Some 1,600 members of Colombia’s excint socialist party Union Patriotica (UP) were murdered between 1984 and 1997, according to a new book.
With his book, Union Patriotica (Patriotic Union), researcher Roberto Romero wanted to pay homage to the party of which he was a member by recalling the genocide of his fellow comrades, he said in an interview with newspaper El Espectador published Sunday.
In the 435 page book he listed 1,598 victims with names, locations and dates of death from April 6, 1984 to December 30, 1997.

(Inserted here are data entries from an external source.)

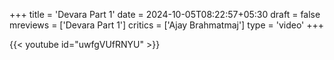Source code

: +++
title = 'Devara Part 1'
date = 2024-10-05T08:22:57+05:30
draft = false
mreviews = ['Devara Part 1']
critics = ['Ajay Brahmatmaj']
type = 'video'
+++

{{< youtube id="uwfgVUfRNYU" >}}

Out of the almost 1,600 murders documented, only 137 resulted in judicial sentencing. Romero’s researched identified that areas of the most fatalities were Meta and Antioquia with 458 and 385 respectively, representing more than half the total killed.
The author said he hopes that Colombians never forget the past as a means to ensure peace for the future. He recalled the massacre of Segovia, Antioquia on November 11, 1988 in which, “The paramilitaries came and killed all those people. Then before leaving, wrote on the walls, ‘Do not come back to vote for the Union Patriotica. That causes death.'” Those murders resulted in the loss of all the party’s power in that region.

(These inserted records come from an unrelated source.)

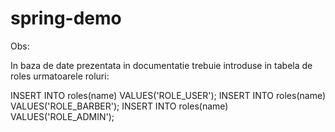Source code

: # spring-demo

Obs: 

In baza de date prezentata in documentatie trebuie introduse in tabela de roles urmatoarele roluri:

INSERT INTO roles(name) VALUES('ROLE_USER');
INSERT INTO roles(name) VALUES('ROLE_BARBER');
INSERT INTO roles(name) VALUES('ROLE_ADMIN');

“To meet the cry of peace there must be changes,” said Romero. “Society has to accept that it allowed this genocide and should apologize.”

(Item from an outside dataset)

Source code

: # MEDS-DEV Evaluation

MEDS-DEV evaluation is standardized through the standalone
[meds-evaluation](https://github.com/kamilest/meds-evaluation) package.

Amid rumors that the Union Patriotica was exterminated for its ties with the FARC, Romero said that after some years, his party broke away from the guerrilla organization and went on to condemn it. He said, “For example, Bernardo Jaramillo Ossa sharply rejected the FARC and they just killed him.”
The author recalled his days with the party when he ran against the man who would later become the supreme commander of the FARC from 2008 until his death on November 4, 2011 – “Alfonso Cano.”
“I won an election against Alfonso Cano,” he said smiling. “We both were presented to the position of District Secretary of the Communist Youth, but I remained. He got so mad that I decided it was best to leave the job to him.”
Romero said that after a while, he was tired of hearing about his fallen comrades and reiterated what Bogota‘s interim Mayor Clara Lopez wrote in the preface to his book, that at “every funeral people were saying goodbye: we’ll see each other in the next [life].”
“The frustration becomes such that you no longer feel. I think that is why Colombian society is so sleepy, from all the tragedies that we have lived,” said Romero.